6 Conclusion and Further Work

This work introduced the use and visualisation of 3D, 6D and 7D probabilistic master equations to depict a botnet lifecycle and to evaluate the likelihood of a given result occurring, given certain parameters. Section 3 highlights how the ability to recover infected nodes (temporarily or permanently) is far more advantageous than simply disconnecting them when attempting to reduce the damage caused by a botnet. The extensions of Sect. 5 also emphasise that the models introduced in this paper are constrained by their ideal nature. The work also shows how models may be tailored to more specific networks or scenarios.

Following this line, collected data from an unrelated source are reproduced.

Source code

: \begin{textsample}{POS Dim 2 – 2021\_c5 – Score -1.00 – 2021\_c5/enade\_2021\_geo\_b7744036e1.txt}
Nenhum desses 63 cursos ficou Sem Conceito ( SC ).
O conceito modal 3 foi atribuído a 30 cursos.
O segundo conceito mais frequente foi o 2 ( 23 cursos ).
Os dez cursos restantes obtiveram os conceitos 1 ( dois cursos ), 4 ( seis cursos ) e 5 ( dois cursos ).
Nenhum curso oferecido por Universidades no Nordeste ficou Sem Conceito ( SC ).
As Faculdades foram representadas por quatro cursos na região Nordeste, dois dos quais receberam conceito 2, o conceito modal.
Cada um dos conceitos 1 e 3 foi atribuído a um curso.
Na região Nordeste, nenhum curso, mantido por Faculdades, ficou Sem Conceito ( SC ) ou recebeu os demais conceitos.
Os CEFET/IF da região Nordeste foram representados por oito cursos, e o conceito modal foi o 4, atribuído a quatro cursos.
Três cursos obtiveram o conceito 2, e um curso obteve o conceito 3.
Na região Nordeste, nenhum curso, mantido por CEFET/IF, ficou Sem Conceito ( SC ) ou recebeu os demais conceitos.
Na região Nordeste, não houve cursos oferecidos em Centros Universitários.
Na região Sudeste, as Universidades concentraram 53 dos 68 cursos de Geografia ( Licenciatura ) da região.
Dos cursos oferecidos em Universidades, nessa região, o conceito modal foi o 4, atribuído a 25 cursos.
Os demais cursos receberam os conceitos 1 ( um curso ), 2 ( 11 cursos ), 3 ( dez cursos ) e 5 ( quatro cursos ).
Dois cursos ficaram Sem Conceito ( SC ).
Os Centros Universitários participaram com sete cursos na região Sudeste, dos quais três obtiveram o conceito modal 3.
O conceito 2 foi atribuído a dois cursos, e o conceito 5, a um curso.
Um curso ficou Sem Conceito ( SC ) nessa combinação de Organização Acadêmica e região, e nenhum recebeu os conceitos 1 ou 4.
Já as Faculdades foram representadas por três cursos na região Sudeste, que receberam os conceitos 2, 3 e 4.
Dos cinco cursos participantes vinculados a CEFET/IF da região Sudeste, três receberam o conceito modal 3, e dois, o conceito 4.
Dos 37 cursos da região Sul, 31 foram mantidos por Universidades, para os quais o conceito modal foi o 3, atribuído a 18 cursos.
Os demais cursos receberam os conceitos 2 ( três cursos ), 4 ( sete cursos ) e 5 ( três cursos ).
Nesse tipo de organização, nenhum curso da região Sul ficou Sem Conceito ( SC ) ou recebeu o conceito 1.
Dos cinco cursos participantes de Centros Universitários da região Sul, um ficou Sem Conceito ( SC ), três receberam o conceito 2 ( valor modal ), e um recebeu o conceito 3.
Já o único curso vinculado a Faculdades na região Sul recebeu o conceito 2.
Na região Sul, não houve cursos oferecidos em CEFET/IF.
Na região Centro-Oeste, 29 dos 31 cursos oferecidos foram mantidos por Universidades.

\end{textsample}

To extend this work we will consider how the behaviour of the population changes when individual nodes or sections of a population have different properties to each other. This ability would account for the scenario in which offline botnets fail to receive updated instructions from the Botmaster and hence have different properties to the rest of the population when they come back online. We could also consider links between offline states other than to and from their corresponding online states. The work may also be extended by a comparison to publicly-available data obtained from real life botnet infections (e.g., [3]). Using a genetic algorithm (GA), for example, the model parameters given in this work could be adjusted to fit a specific real world data set such as this. A possible cost function for such a GA could be derived as follows.

Denote X as a state in the model, A as the set of all model states, E[X] as the expected number of nodes in class X, and \(X_1\) as the actual number of nodes in class X from the data set being used. Clearly for all \(X\in A\) we wish to make \(E[X]-X_1\) as close to zero as possible. This is equivalent to minimising \(\sum \limits _{X \in A}[(E[X]-X_1)^2]\) (the squaring operation solves potential negativity issues). However, the number of nodes in class X varies with time, t, and so for all \(t \in \mathbb {R}^+\) we wish to minimise \(\sum \limits _{X \in A}[(E[X(t)]-X_1(t))^2]\). This is equivalent to wishing to minimise the integral \({\displaystyle \int _{0}^{\infty } \sum \limits _{X \in A}[(E[X(t)]-X_1(t))^2]\,\text {dt}}\).

Using this GA approach with suitable mutation and crossover operators may yield a suitable parameter fitting method. This may allow for an assessment of how the dynamic properties of the system vary in actuality and would assist in making this theoretical work even more representative of real life botnets.